*Given data*
-- Opening Marker --
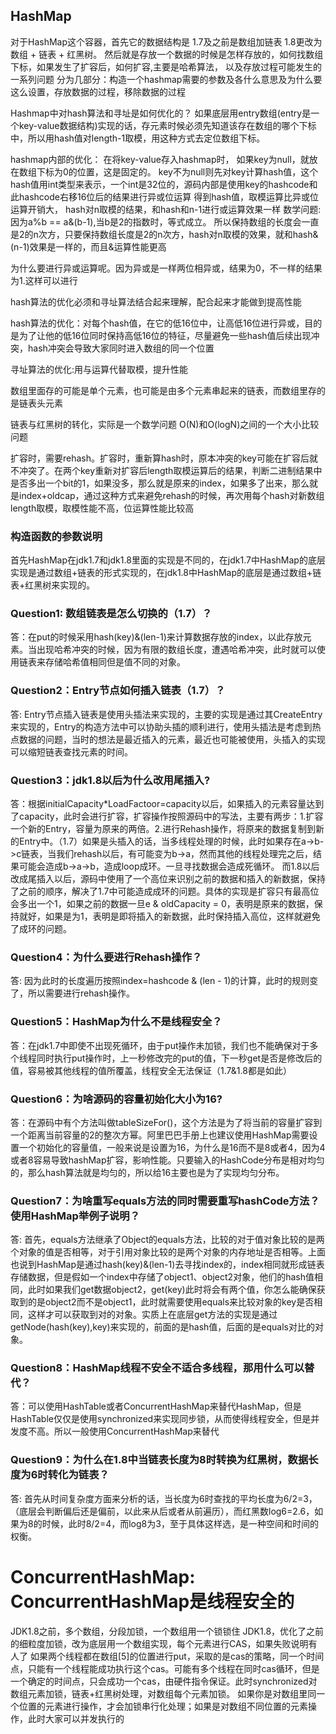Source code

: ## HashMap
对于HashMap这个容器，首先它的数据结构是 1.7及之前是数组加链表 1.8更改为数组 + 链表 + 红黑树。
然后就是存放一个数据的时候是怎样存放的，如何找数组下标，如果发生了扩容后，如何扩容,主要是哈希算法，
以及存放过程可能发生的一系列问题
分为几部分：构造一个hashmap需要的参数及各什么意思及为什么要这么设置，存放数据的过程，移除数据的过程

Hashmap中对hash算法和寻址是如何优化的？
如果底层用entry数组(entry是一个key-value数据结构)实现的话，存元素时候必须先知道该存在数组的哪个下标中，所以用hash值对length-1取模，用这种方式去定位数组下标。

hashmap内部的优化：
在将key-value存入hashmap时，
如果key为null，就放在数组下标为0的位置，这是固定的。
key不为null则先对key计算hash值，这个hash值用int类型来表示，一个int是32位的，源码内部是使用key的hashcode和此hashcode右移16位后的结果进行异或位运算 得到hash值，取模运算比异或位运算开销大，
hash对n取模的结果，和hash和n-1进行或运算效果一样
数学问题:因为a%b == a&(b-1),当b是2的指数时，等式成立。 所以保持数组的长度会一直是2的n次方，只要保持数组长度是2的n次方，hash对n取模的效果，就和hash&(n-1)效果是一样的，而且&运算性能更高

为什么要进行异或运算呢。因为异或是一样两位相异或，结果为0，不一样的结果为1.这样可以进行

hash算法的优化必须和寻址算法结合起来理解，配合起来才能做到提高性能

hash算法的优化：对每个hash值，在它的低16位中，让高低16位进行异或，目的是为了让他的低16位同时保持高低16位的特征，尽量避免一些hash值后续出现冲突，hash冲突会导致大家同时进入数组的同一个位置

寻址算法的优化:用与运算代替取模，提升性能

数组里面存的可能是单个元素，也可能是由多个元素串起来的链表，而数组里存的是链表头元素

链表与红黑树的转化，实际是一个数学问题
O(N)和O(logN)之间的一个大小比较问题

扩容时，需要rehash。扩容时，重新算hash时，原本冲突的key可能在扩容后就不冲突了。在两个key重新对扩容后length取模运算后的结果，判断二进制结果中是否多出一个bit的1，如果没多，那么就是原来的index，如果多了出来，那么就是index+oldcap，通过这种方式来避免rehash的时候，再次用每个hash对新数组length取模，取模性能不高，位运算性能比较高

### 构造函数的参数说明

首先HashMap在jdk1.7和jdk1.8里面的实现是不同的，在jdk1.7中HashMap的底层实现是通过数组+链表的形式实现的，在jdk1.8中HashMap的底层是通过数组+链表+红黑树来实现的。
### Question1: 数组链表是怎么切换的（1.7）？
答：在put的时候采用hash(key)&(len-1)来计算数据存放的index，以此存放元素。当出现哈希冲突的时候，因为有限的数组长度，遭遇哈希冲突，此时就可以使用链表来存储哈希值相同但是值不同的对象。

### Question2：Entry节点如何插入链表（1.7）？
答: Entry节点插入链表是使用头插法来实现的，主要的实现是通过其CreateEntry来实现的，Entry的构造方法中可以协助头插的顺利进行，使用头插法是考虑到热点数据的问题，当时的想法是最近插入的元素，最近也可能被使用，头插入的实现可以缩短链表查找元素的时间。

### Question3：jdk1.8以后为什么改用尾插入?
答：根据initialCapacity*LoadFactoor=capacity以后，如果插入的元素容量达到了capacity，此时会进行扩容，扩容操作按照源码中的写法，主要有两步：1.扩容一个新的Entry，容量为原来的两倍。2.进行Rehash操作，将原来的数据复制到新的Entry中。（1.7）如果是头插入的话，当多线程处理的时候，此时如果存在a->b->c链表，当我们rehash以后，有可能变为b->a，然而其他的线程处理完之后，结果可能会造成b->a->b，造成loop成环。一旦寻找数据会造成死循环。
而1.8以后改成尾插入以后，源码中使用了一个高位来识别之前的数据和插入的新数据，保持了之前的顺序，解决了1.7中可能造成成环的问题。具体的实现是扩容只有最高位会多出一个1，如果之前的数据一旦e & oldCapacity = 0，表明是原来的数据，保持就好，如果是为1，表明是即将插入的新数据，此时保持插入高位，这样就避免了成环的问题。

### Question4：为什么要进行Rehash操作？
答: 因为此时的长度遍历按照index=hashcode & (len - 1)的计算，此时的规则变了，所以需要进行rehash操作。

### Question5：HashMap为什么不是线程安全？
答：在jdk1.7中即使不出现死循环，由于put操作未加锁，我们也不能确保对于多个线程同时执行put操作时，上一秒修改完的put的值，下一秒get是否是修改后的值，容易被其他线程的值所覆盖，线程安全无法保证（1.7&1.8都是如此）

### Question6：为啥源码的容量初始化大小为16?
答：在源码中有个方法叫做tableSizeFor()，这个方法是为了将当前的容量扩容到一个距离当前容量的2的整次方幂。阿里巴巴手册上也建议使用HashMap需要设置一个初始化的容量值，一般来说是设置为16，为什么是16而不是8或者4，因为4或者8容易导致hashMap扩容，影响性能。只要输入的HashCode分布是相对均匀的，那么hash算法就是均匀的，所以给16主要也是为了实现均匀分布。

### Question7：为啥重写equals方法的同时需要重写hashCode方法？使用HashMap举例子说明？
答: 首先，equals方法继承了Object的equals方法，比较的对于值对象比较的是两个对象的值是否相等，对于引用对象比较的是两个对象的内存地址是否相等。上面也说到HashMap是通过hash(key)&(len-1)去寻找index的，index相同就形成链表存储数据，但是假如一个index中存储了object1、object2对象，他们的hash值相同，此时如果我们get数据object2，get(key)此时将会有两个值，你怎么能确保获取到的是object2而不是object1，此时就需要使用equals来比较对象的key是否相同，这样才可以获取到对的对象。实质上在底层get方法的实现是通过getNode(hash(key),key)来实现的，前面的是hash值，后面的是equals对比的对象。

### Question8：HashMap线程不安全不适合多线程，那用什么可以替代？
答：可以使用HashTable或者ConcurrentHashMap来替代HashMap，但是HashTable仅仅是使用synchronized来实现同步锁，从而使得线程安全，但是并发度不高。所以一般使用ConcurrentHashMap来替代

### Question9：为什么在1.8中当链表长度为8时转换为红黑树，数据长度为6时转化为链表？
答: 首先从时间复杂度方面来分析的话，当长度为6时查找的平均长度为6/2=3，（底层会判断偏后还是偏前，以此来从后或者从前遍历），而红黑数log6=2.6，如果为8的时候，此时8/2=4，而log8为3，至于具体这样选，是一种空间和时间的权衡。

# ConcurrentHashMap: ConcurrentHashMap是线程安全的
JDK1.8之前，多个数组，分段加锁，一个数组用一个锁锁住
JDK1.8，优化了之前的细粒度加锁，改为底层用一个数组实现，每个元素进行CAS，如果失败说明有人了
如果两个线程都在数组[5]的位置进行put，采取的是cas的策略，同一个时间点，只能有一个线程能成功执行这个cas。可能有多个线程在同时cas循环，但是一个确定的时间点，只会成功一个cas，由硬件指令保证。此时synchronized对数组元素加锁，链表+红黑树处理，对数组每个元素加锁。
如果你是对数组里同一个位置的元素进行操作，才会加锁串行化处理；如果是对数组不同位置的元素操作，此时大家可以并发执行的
-- Closing Marker --
*Task to carry out*
Each line of the listing above should be retyped exactly, with no pictures.

*Exercise output*
Source code

: ## HashMap
对于HashMap这个容器，首先它的数据结构是 1.7及之前是数组加链表 1.8更改为数组 + 链表 + 红黑树。
然后就是存放一个数据的时候是怎样存放的，如何找数组下标，如果发生了扩容后，如何扩容,主要是哈希算法，
以及存放过程可能发生的一系列问题
分为几部分：构造一个hashmap需要的参数及各什么意思及为什么要这么设置，存放数据的过程，移除数据的过程

Hashmap中对hash算法和寻址是如何优化的？
如果底层用entry数组(entry是一个key-value数据结构)实现的话，存元素时候必须先知道该存在数组的哪个下标中，所以用hash值对length-1取模，用这种方式去定位数组下标。

hashmap内部的优化：
在将key-value存入hashmap时，
如果key为null，就放在数组下标为0的位置，这是固定的。
key不为null则先对key计算hash值，这个hash值用int类型来表示，一个int是32位的，源码内部是使用key的hashcode和此hashcode右移16位后的结果进行异或位运算 得到hash值，取模运算比异或位运算开销大，
hash对n取模的结果，和hash和n-1进行或运算效果一样
数学问题:因为a%b == a&(b-1),当b是2的指数时，等式成立。 所以保持数组的长度会一直是2的n次方，只要保持数组长度是2的n次方，hash对n取模的效果，就和hash&(n-1)效果是一样的，而且&运算性能更高

为什么要进行异或运算呢。因为异或是一样两位相异或，结果为0，不一样的结果为1.这样可以进行

hash算法的优化必须和寻址算法结合起来理解，配合起来才能做到提高性能

hash算法的优化：对每个hash值，在它的低16位中，让高低16位进行异或，目的是为了让他的低16位同时保持高低16位的特征，尽量避免一些hash值后续出现冲突，hash冲突会导致大家同时进入数组的同一个位置

寻址算法的优化:用与运算代替取模，提升性能

数组里面存的可能是单个元素，也可能是由多个元素串起来的链表，而数组里存的是链表头元素

链表与红黑树的转化，实际是一个数学问题
O(N)和O(logN)之间的一个大小比较问题

扩容时，需要rehash。扩容时，重新算hash时，原本冲突的key可能在扩容后就不冲突了。在两个key重新对扩容后length取模运算后的结果，判断二进制结果中是否多出一个bit的1，如果没多，那么就是原来的index，如果多了出来，那么就是index+oldcap，通过这种方式来避免rehash的时候，再次用每个hash对新数组length取模，取模性能不高，位运算性能比较高

### 构造函数的参数说明

首先HashMap在jdk1.7和jdk1.8里面的实现是不同的，在jdk1.7中HashMap的底层实现是通过数组+链表的形式实现的，在jdk1.8中HashMap的底层是通过数组+链表+红黑树来实现的。
### Question1: 数组链表是怎么切换的（1.7）？
答：在put的时候采用hash(key)&(len-1)来计算数据存放的index，以此存放元素。当出现哈希冲突的时候，因为有限的数组长度，遭遇哈希冲突，此时就可以使用链表来存储哈希值相同但是值不同的对象。

### Question2：Entry节点如何插入链表（1.7）？
答: Entry节点插入链表是使用头插法来实现的，主要的实现是通过其CreateEntry来实现的，Entry的构造方法中可以协助头插的顺利进行，使用头插法是考虑到热点数据的问题，当时的想法是最近插入的元素，最近也可能被使用，头插入的实现可以缩短链表查找元素的时间。

### Question3：jdk1.8以后为什么改用尾插入?
答：根据initialCapacity*LoadFactoor=capacity以后，如果插入的元素容量达到了capacity，此时会进行扩容，扩容操作按照源码中的写法，主要有两步：1.扩容一个新的Entry，容量为原来的两倍。2.进行Rehash操作，将原来的数据复制到新的Entry中。（1.7）如果是头插入的话，当多线程处理的时候，此时如果存在a->b->c链表，当我们rehash以后，有可能变为b->a，然而其他的线程处理完之后，结果可能会造成b->a->b，造成loop成环。一旦寻找数据会造成死循环。
而1.8以后改成尾插入以后，源码中使用了一个高位来识别之前的数据和插入的新数据，保持了之前的顺序，解决了1.7中可能造成成环的问题。具体的实现是扩容只有最高位会多出一个1，如果之前的数据一旦e & oldCapacity = 0，表明是原来的数据，保持就好，如果是为1，表明是即将插入的新数据，此时保持插入高位，这样就避免了成环的问题。

### Question4：为什么要进行Rehash操作？
答: 因为此时的长度遍历按照index=hashcode & (len - 1)的计算，此时的规则变了，所以需要进行rehash操作。

### Question5：HashMap为什么不是线程安全？
答：在jdk1.7中即使不出现死循环，由于put操作未加锁，我们也不能确保对于多个线程同时执行put操作时，上一秒修改完的put的值，下一秒get是否是修改后的值，容易被其他线程的值所覆盖，线程安全无法保证（1.7&1.8都是如此）

### Question6：为啥源码的容量初始化大小为16?
答：在源码中有个方法叫做tableSizeFor()，这个方法是为了将当前的容量扩容到一个距离当前容量的2的整次方幂。阿里巴巴手册上也建议使用HashMap需要设置一个初始化的容量值，一般来说是设置为16，为什么是16而不是8或者4，因为4或者8容易导致hashMap扩容，影响性能。只要输入的HashCode分布是相对均匀的，那么hash算法就是均匀的，所以给16主要也是为了实现均匀分布。

### Question7：为啥重写equals方法的同时需要重写hashCode方法？使用HashMap举例子说明？
答: 首先，equals方法继承了Object的equals方法，比较的对于值对象比较的是两个对象的值是否相等，对于引用对象比较的是两个对象的内存地址是否相等。上面也说到HashMap是通过hash(key)&(len-1)去寻找index的，index相同就形成链表存储数据，但是假如一个index中存储了object1、object2对象，他们的hash值相同，此时如果我们get数据object2，get(key)此时将会有两个值，你怎么能确保获取到的是object2而不是object1，此时就需要使用equals来比较对象的key是否相同，这样才可以获取到对的对象。实质上在底层get方法的实现是通过getNode(hash(key),key)来实现的，前面的是hash值，后面的是equals对比的对象。

### Question8：HashMap线程不安全不适合多线程，那用什么可以替代？
答：可以使用HashTable或者ConcurrentHashMap来替代HashMap，但是HashTable仅仅是使用synchronized来实现同步锁，从而使得线程安全，但是并发度不高。所以一般使用ConcurrentHashMap来替代

### Question9：为什么在1.8中当链表长度为8时转换为红黑树，数据长度为6时转化为链表？
答: 首先从时间复杂度方面来分析的话，当长度为6时查找的平均长度为6/2=3，（底层会判断偏后还是偏前，以此来从后或者从前遍历），而红黑数log6=2.6，如果为8的时候，此时8/2=4，而log8为3，至于具体这样选，是一种空间和时间的权衡。

# ConcurrentHashMap: ConcurrentHashMap是线程安全的
JDK1.8之前，多个数组，分段加锁，一个数组用一个锁锁住
JDK1.8，优化了之前的细粒度加锁，改为底层用一个数组实现，每个元素进行CAS，如果失败说明有人了
如果两个线程都在数组[5]的位置进行put，采取的是cas的策略，同一个时间点，只能有一个线程能成功执行这个cas。可能有多个线程在同时cas循环，但是一个确定的时间点，只会成功一个cas，由硬件指令保证。此时synchronized对数组元素加锁，链表+红黑树处理，对数组每个元素加锁。
如果你是对数组里同一个位置的元素进行操作，才会加锁串行化处理；如果是对数组不同位置的元素操作，此时大家可以并发执行的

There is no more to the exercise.